Cornell begins his book with the first contact between
Europeans and Native Americans. When the Europeans first
came to America they greatly relied on the natives. Cornell
states that the European-American trade was based around fur
trade. As producers of the furs, the Indians were at the
center of the fur trade. This period of time, the mid 16th
to late 18th centuries, was known as the “market
period."2 The market period consisted of
voluntary incorporation into the fur markets controlled by
Indian labor and consumption. The Indians were incorporated
into a mercantile economy, in which the furs provided much
of the money necessary for economic expansion and variation.
The manifestation of trade profits pulled Europeans across
to the western mountains and established posts later became
settlements. By the 1820s, however, trapping became the most
common method of producing pelts. Cornell also brings up
that Indian labor began to be replaced by European labor.
The Indians relied most on competitive politics for Indian
political power. Once French influence fell in North
America, the “competitive politics that had been the basis
of Indian political power” ended as well.3 The
Native Americans lost large portions of their land due to
the Revolutionary War and Louisiana Purchase. New lands
gained by the English became land for non-Indian settlement
and economic endeavor. Indians’ resources were the building
blocks for the rise of the United States in economic power.

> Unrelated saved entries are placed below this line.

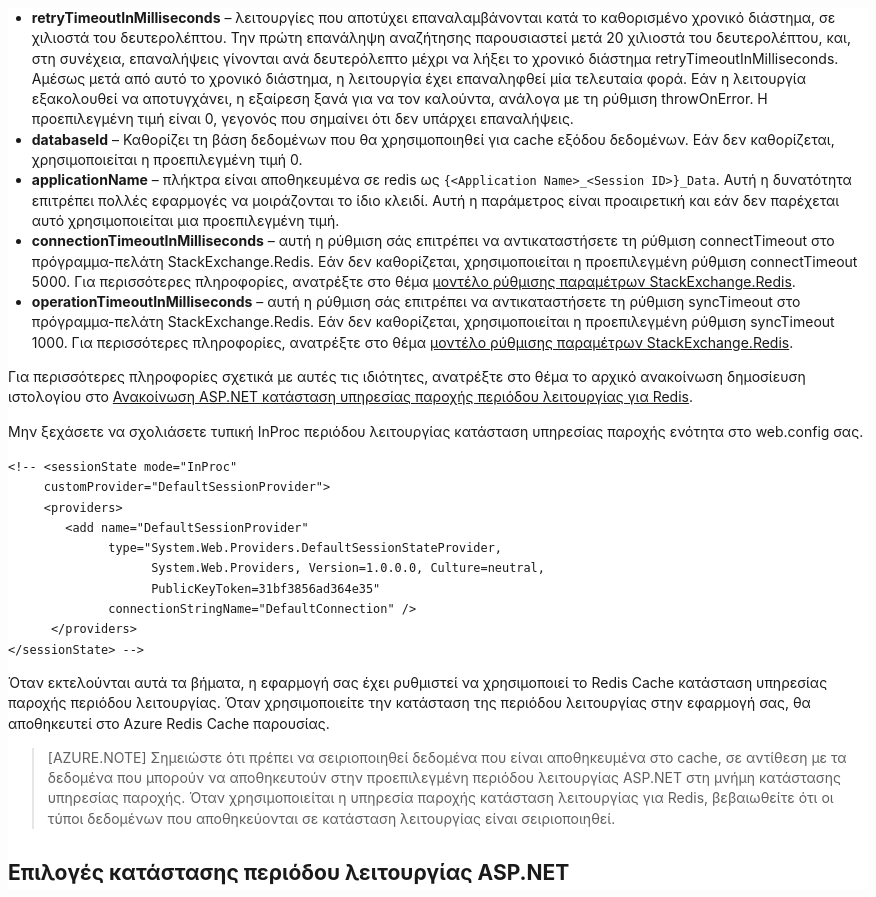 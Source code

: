 -   **retryTimeoutInMilliseconds** – λειτουργίες που αποτύχει επαναλαμβάνονται κατά το καθορισμένο χρονικό διάστημα, σε χιλιοστά του δευτερολέπτου. Την πρώτη επανάληψη αναζήτησης παρουσιαστεί μετά 20 χιλιοστά του δευτερολέπτου, και, στη συνέχεια, επαναλήψεις γίνονται ανά δευτερόλεπτο μέχρι να λήξει το χρονικό διάστημα retryTimeoutInMilliseconds. Αμέσως μετά από αυτό το χρονικό διάστημα, η λειτουργία έχει επαναληφθεί μία τελευταία φορά. Εάν η λειτουργία εξακολουθεί να αποτυγχάνει, η εξαίρεση ξανά για να τον καλούντα, ανάλογα με τη ρύθμιση throwOnError. Η προεπιλεγμένη τιμή είναι 0, γεγονός που σημαίνει ότι δεν υπάρχει επαναλήψεις.
-   **databaseId** – Καθορίζει τη βάση δεδομένων που θα χρησιμοποιηθεί για cache εξόδου δεδομένων. Εάν δεν καθορίζεται, χρησιμοποιείται η προεπιλεγμένη τιμή 0.
-   **applicationName** – πλήκτρα είναι αποθηκευμένα σε redis ως `{<Application Name>_<Session ID>}_Data`. Αυτή η δυνατότητα επιτρέπει πολλές εφαρμογές να μοιράζονται το ίδιο κλειδί. Αυτή η παράμετρος είναι προαιρετική και εάν δεν παρέχεται αυτό χρησιμοποιείται μια προεπιλεγμένη τιμή.
-   **connectionTimeoutInMilliseconds** – αυτή η ρύθμιση σάς επιτρέπει να αντικαταστήσετε τη ρύθμιση connectTimeout στο πρόγραμμα-πελάτη StackExchange.Redis. Εάν δεν καθορίζεται, χρησιμοποιείται η προεπιλεγμένη ρύθμιση connectTimeout 5000. Για περισσότερες πληροφορίες, ανατρέξτε στο θέμα [μοντέλο ρύθμισης παραμέτρων StackExchange.Redis](http://go.microsoft.com/fwlink/?LinkId=398705).
-   **operationTimeoutInMilliseconds** – αυτή η ρύθμιση σάς επιτρέπει να αντικαταστήσετε τη ρύθμιση syncTimeout στο πρόγραμμα-πελάτη StackExchange.Redis. Εάν δεν καθορίζεται, χρησιμοποιείται η προεπιλεγμένη ρύθμιση syncTimeout 1000. Για περισσότερες πληροφορίες, ανατρέξτε στο θέμα [μοντέλο ρύθμισης παραμέτρων StackExchange.Redis](http://go.microsoft.com/fwlink/?LinkId=398705).

Για περισσότερες πληροφορίες σχετικά με αυτές τις ιδιότητες, ανατρέξτε στο θέμα το αρχικό ανακοίνωση δημοσίευση ιστολογίου στο [Ανακοίνωση ASP.NET κατάσταση υπηρεσίας παροχής περιόδου λειτουργίας για Redis](http://blogs.msdn.com/b/webdev/archive/2014/05/12/announcing-asp-net-session-state-provider-for-redis-preview-release.aspx).

Μην ξεχάσετε να σχολιάσετε τυπική InProc περιόδου λειτουργίας κατάσταση υπηρεσίας παροχής ενότητα στο web.config σας.

    <!-- <sessionState mode="InProc"
         customProvider="DefaultSessionProvider">
         <providers>
            <add name="DefaultSessionProvider"
                  type="System.Web.Providers.DefaultSessionStateProvider,
                        System.Web.Providers, Version=1.0.0.0, Culture=neutral,
                        PublicKeyToken=31bf3856ad364e35"
                  connectionStringName="DefaultConnection" />
          </providers>
    </sessionState> -->

Όταν εκτελούνται αυτά τα βήματα, η εφαρμογή σας έχει ρυθμιστεί να χρησιμοποιεί το Redis Cache κατάσταση υπηρεσίας παροχής περιόδου λειτουργίας. Όταν χρησιμοποιείτε την κατάσταση της περιόδου λειτουργίας στην εφαρμογή σας, θα αποθηκευτεί στο Azure Redis Cache παρουσίας.

>[AZURE.NOTE] Σημειώστε ότι πρέπει να σειριοποιηθεί δεδομένα που είναι αποθηκευμένα στο cache, σε αντίθεση με τα δεδομένα που μπορούν να αποθηκευτούν στην προεπιλεγμένη περιόδου λειτουργίας ASP.NET στη μνήμη κατάστασης υπηρεσίας παροχής. Όταν χρησιμοποιείται η υπηρεσία παροχής κατάσταση λειτουργίας για Redis, βεβαιωθείτε ότι οι τύποι δεδομένων που αποθηκεύονται σε κατάσταση λειτουργίας είναι σειριοποιηθεί.

## <a name="aspnet-session-state-options"></a>Επιλογές κατάστασης περιόδου λειτουργίας ASP.NET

However, Cornell mentions that the Americans had a problem—
“‘The Indian Problem’: how to gain access to Indian
resources.”4 In order to gain access to the
Native American resources, reservations were formed. Native
Americans were taken off their resource-rich land and placed
on reservations. The new American policy towards Indians was
to civilize the Indians. Assimilation, the integration of
Indians into non-Indian society, was also a goal. On the
reservations, jobs and wages were controlled by the Bureau
of Indian Affairs. Indian political autonomy and economic
self-sufficiency declined since the beginning of the fur trade.
In chapters five through seven Cornell emphasizes the
changes that the Indian tribes went through. As the Native
Americans began to notice that they were losing their power,
they began transforming their tribes. One response, pointed
out by Cornell, was indianization: the growth of supratribal
consciousness and constituency that led to the emergence of
“American Indians” as politically self-conscious
population.5 Another response to exclusion was
tribalization, the process by which tribes came to be
political organisms and the basis of Indian identities. The
reservations reinforced tribal identities, created new ones,
and allowed already existing alliances to continue.

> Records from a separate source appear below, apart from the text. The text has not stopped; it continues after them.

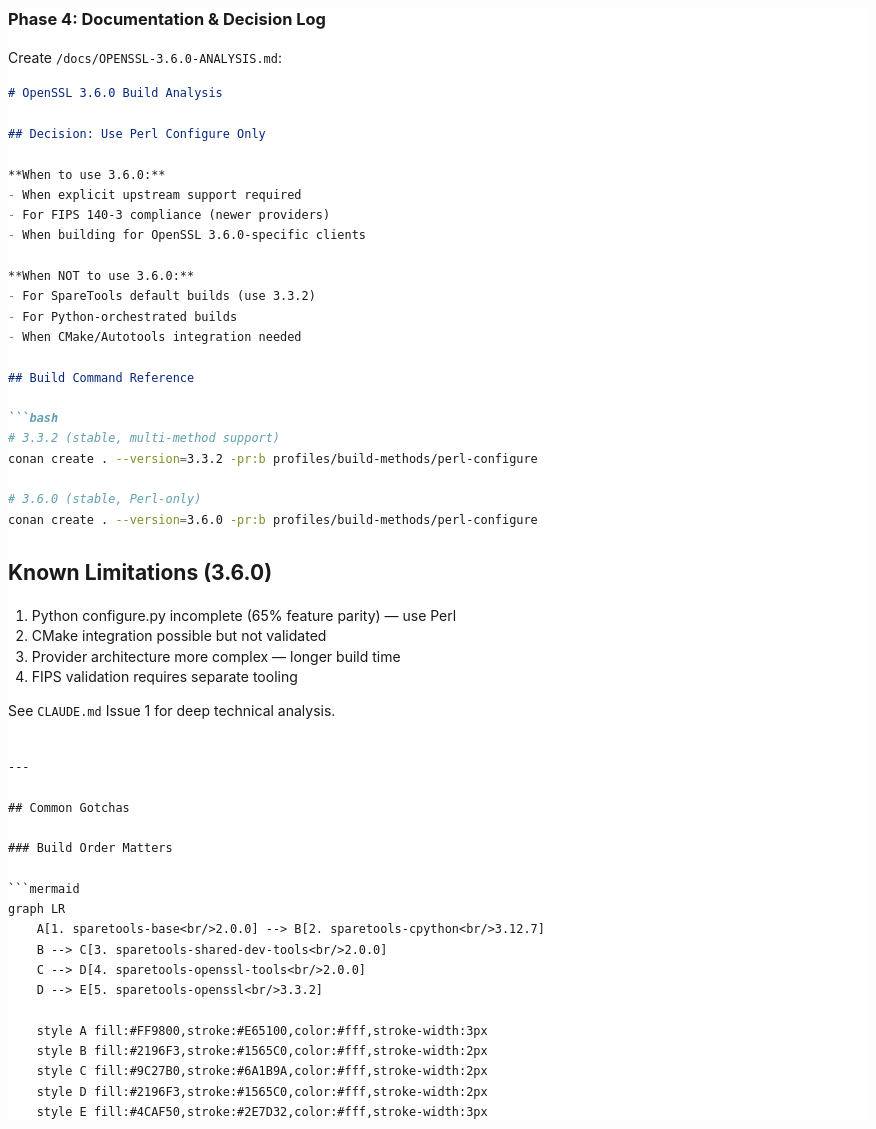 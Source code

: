### Phase 4: Documentation & Decision Log

Create `/docs/OPENSSL-3.6.0-ANALYSIS.md`:

```markdown
# OpenSSL 3.6.0 Build Analysis

## Decision: Use Perl Configure Only

**When to use 3.6.0:**
- When explicit upstream support required
- For FIPS 140-3 compliance (newer providers)
- When building for OpenSSL 3.6.0-specific clients

**When NOT to use 3.6.0:**
- For SpareTools default builds (use 3.3.2)
- For Python-orchestrated builds
- When CMake/Autotools integration needed

## Build Command Reference

```bash
# 3.3.2 (stable, multi-method support)
conan create . --version=3.3.2 -pr:b profiles/build-methods/perl-configure

# 3.6.0 (stable, Perl-only)
conan create . --version=3.6.0 -pr:b profiles/build-methods/perl-configure
```

## Known Limitations (3.6.0)

1. Python configure.py incomplete (65% feature parity) — use Perl
2. CMake integration possible but not validated
3. Provider architecture more complex — longer build time
4. FIPS validation requires separate tooling

See `CLAUDE.md` Issue 1 for deep technical analysis.
```

---

## Common Gotchas

### Build Order Matters

```mermaid
graph LR
    A[1. sparetools-base<br/>2.0.0] --> B[2. sparetools-cpython<br/>3.12.7]
    B --> C[3. sparetools-shared-dev-tools<br/>2.0.0]
    C --> D[4. sparetools-openssl-tools<br/>2.0.0]
    D --> E[5. sparetools-openssl<br/>3.3.2]
    
    style A fill:#FF9800,stroke:#E65100,color:#fff,stroke-width:3px
    style B fill:#2196F3,stroke:#1565C0,color:#fff,stroke-width:2px
    style C fill:#9C27B0,stroke:#6A1B9A,color:#fff,stroke-width:2px
    style D fill:#2196F3,stroke:#1565C0,color:#fff,stroke-width:2px
    style E fill:#4CAF50,stroke:#2E7D32,color:#fff,stroke-width:3px
```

Established in 1934, the Indian Reorganization Act (IRA)
stated that “any Indian tribe, or tribes, residing on the
same reservation, shall have the right to organize for its
common welfare.”6 The IRA and the Indian New Deal
granted Indians a limited, yet, enlarged degree of control
over their dealings and destinies. However, by formalizing
and advancing the alliance process, the IRA provoked
subtribal communities and constituencies. Tribalism began to
mean more as a foundation for assertion of individual and
group rights. The Society of American Indians (SAI) was
founded in 1911. The SAI was the “earliest major political
manifestation of an emergent supratribal consciousness and…
as an indicative of the limits supratribalism faced in the
early decades of the twentieth century.”7 The
twentieth century saw the gradual emergence and growth of a
supratribal American Indian consciousness.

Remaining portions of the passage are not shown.